Deric Park, MD, discusses what challenges remain in treating glioblastoma, as well as new avenues for research in this difficult disease.
Glioblastoma remains among the hardest tumor types to treat. While much research has been dedicated to the field, the number of FDA-approved agents remains low.
Several factors contribute to this difficulty. The brain is protected by a blood-brain barrier, which limits what substances can pass from the bloodstream into the brain. This makes it difficult to deliver drugs to brain tumors. Further, the brain is a very delicate organ, and surgeons must be very careful about what tissue they remove during surgery. They can't always remove the entire tumor without damaging healthy brain tissue. Brain cancer cells can also spread quickly and infiltrate healthy brain tissue, making complete removal difficult. Finally, brain tumors can suppress the immune system, making it harder for the body to fight the cancer.
However, even with these challenges, researchers remain committed to learning more about how to tackle this difficult disease.
Here, Deric Park, MD, neuro-oncologist at John Theurer Cancer Center, Hackensack University Medical Center, discusses these factors.
Transcription:
0:05 | Painting pathology material is critical, because cancer in general, everything is moving from, we're just descriptive pathology to all molecular genetics. In the past, we would simply deal with that HNE staining and look in the microscope to make a diagnosis. But we've since learned that many cancers can look similar. So we'll call phenotype, how it looks. But the underlying genetics is there, it can be vastly different. And that's what really we define the diagnosis. Now, in neuro-oncology, same thing. We rely on genetics completely now to make a diagnosis.
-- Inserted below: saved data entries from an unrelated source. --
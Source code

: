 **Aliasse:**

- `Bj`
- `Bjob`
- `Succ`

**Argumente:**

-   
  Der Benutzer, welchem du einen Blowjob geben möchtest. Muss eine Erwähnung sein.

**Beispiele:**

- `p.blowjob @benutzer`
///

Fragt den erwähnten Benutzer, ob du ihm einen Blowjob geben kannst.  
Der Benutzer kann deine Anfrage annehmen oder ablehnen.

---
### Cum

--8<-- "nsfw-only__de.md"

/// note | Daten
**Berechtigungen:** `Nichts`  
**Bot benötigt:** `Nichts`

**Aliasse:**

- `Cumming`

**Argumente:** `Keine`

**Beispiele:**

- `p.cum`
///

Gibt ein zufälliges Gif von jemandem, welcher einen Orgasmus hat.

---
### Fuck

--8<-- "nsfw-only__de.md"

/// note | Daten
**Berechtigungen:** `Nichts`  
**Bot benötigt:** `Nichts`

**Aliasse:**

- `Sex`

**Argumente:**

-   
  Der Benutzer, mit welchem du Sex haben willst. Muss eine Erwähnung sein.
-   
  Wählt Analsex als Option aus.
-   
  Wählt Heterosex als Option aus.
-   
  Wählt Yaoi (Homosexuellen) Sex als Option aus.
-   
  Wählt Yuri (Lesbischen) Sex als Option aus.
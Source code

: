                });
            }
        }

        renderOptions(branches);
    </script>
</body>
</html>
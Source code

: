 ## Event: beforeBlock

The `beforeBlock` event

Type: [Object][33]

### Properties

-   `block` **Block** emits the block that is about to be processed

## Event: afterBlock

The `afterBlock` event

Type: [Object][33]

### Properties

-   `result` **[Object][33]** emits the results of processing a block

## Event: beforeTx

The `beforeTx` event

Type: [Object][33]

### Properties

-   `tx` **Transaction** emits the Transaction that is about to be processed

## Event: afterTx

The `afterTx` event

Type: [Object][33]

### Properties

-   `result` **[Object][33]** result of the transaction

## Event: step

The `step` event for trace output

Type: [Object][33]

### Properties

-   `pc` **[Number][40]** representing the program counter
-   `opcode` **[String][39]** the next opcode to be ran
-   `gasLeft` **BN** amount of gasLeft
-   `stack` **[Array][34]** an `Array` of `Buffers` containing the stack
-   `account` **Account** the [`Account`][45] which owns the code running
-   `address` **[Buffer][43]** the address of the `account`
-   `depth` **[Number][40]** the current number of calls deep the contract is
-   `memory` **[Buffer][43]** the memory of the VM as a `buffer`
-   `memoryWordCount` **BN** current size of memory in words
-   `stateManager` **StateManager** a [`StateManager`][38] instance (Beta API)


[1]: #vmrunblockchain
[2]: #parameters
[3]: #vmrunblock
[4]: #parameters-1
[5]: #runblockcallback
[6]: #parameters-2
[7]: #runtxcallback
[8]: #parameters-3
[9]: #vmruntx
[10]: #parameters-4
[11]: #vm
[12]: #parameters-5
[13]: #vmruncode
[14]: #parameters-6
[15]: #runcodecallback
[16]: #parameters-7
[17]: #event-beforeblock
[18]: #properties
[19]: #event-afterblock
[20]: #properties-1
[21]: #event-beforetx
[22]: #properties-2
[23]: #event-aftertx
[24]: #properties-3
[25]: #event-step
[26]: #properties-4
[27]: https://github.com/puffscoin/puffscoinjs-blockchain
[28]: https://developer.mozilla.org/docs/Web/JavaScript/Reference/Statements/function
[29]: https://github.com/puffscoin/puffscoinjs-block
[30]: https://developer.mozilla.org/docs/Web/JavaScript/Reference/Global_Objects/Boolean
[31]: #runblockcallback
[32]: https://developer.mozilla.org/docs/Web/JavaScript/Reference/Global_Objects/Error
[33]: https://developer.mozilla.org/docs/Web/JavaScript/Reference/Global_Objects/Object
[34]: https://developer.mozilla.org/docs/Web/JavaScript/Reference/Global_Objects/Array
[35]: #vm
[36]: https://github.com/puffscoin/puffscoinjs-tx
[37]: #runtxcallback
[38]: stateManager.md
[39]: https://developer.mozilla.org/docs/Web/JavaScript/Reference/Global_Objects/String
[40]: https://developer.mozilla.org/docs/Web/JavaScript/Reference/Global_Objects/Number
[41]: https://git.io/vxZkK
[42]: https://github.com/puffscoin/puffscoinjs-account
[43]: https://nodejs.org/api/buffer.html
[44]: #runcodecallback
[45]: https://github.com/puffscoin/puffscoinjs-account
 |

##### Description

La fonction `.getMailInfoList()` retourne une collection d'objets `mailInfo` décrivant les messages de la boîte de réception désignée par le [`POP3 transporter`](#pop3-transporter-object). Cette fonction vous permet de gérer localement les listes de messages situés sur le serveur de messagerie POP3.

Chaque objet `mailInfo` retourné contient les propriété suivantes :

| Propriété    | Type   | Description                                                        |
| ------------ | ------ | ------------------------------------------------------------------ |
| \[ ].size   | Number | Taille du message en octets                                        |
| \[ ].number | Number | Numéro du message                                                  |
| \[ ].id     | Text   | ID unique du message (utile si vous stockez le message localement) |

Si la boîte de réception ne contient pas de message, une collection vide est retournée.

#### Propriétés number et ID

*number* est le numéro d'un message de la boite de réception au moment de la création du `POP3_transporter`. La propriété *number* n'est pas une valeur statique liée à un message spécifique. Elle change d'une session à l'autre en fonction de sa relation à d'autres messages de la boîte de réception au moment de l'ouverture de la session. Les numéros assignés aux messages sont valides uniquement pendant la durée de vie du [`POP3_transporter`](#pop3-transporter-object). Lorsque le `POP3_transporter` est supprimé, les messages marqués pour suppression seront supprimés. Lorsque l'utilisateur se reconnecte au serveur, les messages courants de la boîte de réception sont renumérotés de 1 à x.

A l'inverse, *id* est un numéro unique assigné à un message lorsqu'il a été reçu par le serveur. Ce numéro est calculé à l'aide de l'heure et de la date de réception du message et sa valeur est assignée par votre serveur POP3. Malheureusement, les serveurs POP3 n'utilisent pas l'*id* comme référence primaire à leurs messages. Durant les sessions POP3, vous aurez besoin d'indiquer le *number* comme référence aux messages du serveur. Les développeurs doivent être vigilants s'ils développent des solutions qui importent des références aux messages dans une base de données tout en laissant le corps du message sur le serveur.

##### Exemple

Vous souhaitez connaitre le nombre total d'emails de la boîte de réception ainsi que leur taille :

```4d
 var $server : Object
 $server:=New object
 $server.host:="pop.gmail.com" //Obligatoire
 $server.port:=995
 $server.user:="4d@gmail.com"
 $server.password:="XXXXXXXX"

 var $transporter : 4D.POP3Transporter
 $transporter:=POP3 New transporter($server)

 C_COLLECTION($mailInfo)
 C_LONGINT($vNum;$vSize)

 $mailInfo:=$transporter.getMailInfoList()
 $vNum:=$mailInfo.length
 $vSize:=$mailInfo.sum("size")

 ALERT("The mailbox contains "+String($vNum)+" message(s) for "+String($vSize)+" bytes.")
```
0:45 | We don't have a very good history in neuro-oncology. The FDA-approved indications are less than 5. So, but even if the studies don't work, we're always learning more, always learning more. And I do believe immunotherapy is going to really be the future, although the current immunotherapeutic approaches that are available have all failed in glioblastomas. And the reason for that is, the tumor itself has such an immunosuppressive effect. So within the tumor itself. Even if you get the T cells, and they're energized, they're deactivated because the brain tumor microenvironment suppresses all immune system. So it'd be, so it can be really overcoming that barrier. And we just recently published a paper exactly on this topic. So hopefully, we'll continue to make some progress.